ECLI:NL:RVS:2018:776

Raad van State

Datum uitspraak
7 maart 2018
Publicatiedatum
7 maart 2018
Zaaknummer
201708599/1/A2
Instantie
Raad van State
Type
Uitspraak
Rechtsgebied
Bestuursrecht
Procedures
  • Hoger beroep
Rechters
  • H.G. Lubberdink
Vindplaatsen
  • Rechtspraak.nl
AI samenvatting door LexboostAutomatisch gegenereerd

Onbevoegdheid van de Raad van State in hoger beroep inzake aanvraag scholingsvoucher UWV

In deze zaak heeft [appellant] hoger beroep ingesteld tegen de uitspraak van de rechtbank Den Haag, die op 22 februari 2017 het beroep tegen de afwijzing van zijn aanvraag voor een scholingsvoucher door het UWV ongegrond verklaarde.
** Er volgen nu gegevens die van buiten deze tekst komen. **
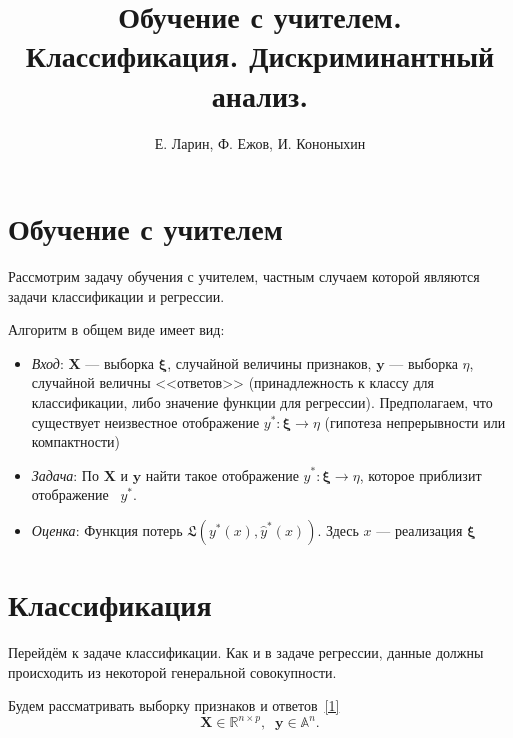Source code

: \documentclass[11pt, oneside]{article}   	%
\begin{document}
	\author{Е. Ларин, Ф. Ежов, И. Кононыхин }
	\title{Обучение с учителем. Классификация. Дискриминантный анализ. }
%		
%		
	\date{}


		\maketitle 

		\section{Обучение с учителем}
		Рассмотрим задачу обучения с учителем, частным случаем которой являются задачи классификации и регрессии.

		Алгоритм в общем виде имеет вид:
		\begin{itemize}
			\item \textit{Вход}: $\bm{X}$ --- выборка $\bm{\xi}$, случайной величины признаков, $\bm{y}$ --- выборка $\eta$, случайной величны <<ответов>> (принадлежность к классу для классификации, либо значение функции для регрессии). Предполагаем, что существует неизвестное отображение $y^*: \bm{\xi} \to \eta$  (гипотеза непрерывности или компактности)
			
			\item \textit{Задача}: По $\bm{X}$ и $\bm{y}$ найти такое отображение $\hat{y}^*: \bm{\xi} \to \eta$, которое приблизит отображение  $y^*$. 
			
			\item \textit{Оценка}: Функция потерь $\mathfrak{L}(y^*(x), \hat{y}^*(x))$. Здесь $x$ --- реализация $\bm{\xi}$
		\end{itemize}

		\section{Классификация}
		Перейдём к задаче классификации. Как и в задаче регрессии, данные должны происходить из некоторой генеральной совокупности. 
		
		Будем рассматривать выборку признаков и ответов~\ref{1}
		\begin{equation}
			\bm{X} \in \mathbb{R}^{n\times p}, \;\;\mathbf{y}\in \mathbb{A}^n.
			\label{1}
		\end{equation}
		
\end{document}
De aanvraag was afgewezen omdat [appellant] op de datum van aanvang van de scholing geen uitkering meer ontving op grond van de Werkloosheidswet. Het UWV had eerder, op 10 maart 2016, de aanvraag afgewezen en het bezwaar daartegen ongegrond verklaard op 13 juli 2016.

De Raad van State, in de persoon van mr. H.G. Lubberdink, heeft de zaak behandeld op 23 februari 2018. Tijdens deze zitting waren zowel [appellant], vertegenwoordigd door mr. E.M. Krukziener, als het UWV, vertegenwoordigd door mr. D. de Jong, aanwezig. De Raad moest zich buigen over de vraag of zij bevoegd was om van het hoger beroep kennis te nemen, gezien de relevante wetgeving en de bevoegdheidsregeling bestuursrechtspraak.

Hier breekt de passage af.